Kaltimreport.com – Sentralisasi kewenangan ke pemerintah pusat sejak lahirnya Undang-Undang Nomor 23 Tahun 2014 dinilai menjadi penghambat utama dalam penanganan berbagai persoalan di daerah. Salah satunya adalah konflik pertanahan dan sengketa izin perusahaan.
Anggota Komisi I Dewan Perwakilan Rakyat Daerah (DPRD) Provinsi Kalimantan Timur (Kaltim), Didik Agung Eko Wahono, menilai bahwa pengalihan hampir seluruh kewenangan ke pemerintah pusat membuat daerah kesulitan dalam melakukan pengawasan maupun tindakan langsung terhadap permasalahan yang muncul di lapangan.
“Sejak terbitnya Undang-Undang Nomor 23 Tahun 2014, semua kewenangan menjadi terpusat di pemerintah pusat”, ujar Didik.
Menurutnya, kondisi ini menjadikan daerah seperti kehilangan kendali atas wilayahnya sendiri, terutama dalam pengelolaan sumber daya alam yang kerap kali menjadi sumber konflik.
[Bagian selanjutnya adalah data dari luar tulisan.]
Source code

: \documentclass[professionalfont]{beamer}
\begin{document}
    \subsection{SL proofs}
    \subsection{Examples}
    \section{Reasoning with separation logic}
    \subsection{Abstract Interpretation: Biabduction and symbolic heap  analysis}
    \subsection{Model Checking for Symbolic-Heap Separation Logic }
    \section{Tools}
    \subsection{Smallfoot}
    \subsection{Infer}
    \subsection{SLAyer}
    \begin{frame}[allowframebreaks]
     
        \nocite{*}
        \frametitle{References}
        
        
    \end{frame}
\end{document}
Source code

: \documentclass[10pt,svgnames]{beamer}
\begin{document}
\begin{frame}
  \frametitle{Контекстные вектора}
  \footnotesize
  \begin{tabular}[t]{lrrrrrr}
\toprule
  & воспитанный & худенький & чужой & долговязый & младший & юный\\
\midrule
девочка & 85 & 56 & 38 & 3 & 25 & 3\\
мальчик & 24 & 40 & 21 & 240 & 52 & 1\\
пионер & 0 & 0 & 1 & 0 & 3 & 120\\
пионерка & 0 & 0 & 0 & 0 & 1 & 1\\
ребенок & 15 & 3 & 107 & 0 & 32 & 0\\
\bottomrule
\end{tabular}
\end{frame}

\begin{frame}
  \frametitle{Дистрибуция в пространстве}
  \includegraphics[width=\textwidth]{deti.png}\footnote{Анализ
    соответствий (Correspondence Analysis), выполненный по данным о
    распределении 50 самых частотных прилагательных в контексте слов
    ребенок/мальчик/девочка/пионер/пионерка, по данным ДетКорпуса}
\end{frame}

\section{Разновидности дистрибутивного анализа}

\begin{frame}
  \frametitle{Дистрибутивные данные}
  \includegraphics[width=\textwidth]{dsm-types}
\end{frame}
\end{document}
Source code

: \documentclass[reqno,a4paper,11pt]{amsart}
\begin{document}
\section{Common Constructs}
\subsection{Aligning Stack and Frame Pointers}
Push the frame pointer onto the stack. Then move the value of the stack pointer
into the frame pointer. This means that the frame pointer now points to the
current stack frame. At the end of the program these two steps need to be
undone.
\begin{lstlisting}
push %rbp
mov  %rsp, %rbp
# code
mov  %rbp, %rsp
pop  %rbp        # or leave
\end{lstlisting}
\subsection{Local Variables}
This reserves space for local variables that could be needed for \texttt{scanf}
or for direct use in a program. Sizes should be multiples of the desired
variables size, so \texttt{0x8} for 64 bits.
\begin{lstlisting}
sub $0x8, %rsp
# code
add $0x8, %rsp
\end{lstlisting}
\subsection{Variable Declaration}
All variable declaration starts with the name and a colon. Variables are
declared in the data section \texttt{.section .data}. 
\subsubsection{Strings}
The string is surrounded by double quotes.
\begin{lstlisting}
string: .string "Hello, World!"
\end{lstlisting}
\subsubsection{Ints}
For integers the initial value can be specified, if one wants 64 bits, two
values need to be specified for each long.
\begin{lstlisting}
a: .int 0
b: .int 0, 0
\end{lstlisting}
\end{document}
Ia mencontohkan, dalam banyak kasus, pemerintah daerah bahkan tidak tahu-menahu ketika ada perusahaan yang memperoleh izin usaha di suatu kawasan, karena proses perizinannya langsung dikeluarkan oleh pusat.
“Akibatnya, baik pemerintah daerah maupun provinsi memiliki keterbatasan dalam melakukan pengawasan, bahkan dalam banyak hal tidak lagi memiliki kewenangan untuk mengawasi”, ungkapnya.
Pun, dikatakannya bahwa Keadaan ini sudah berlangsung cukup lama, bahkan sejak awal kebijakan sentralisasi tersebut diberlakukan. Hal ini membuat DPRD dan pemerintah provinsi seperti berjalan di tempat dalam mengatasi masalah-masalah yang menyangkut lahan dan pengelolaan wilayah.
“Di pusat sudah lama, semua keputusan kini berada di tangan pemerintah pusat” tambahnya.
Didik juga menyoroti bagaimana banyaknya laporan masyarakat mengenai aktivitas perusahaan yang merugikan lingkungan atau merampas hak-hak lahan warga, namun daerah tak bisa mengambil tindakan hukum langsung karena tidak memiliki legalitas.
Ia menyayangkan bahwa kondisi ini menciptakan ketimpangan antara tanggung jawab daerah yang besar dengan kewenangan yang sangat terbatas. Hal ini tidak sejalan dengan prinsip otonomi daerah yang ideal.
Di tengah situasi tersebut, ia mendorong agar pemerintah pusat mengevaluasi kembali pola distribusi kewenangan, agar pemerintah daerah dapat berperan lebih aktif dalam menyelesaikan persoalan yang menyangkut masyarakat secara langsung.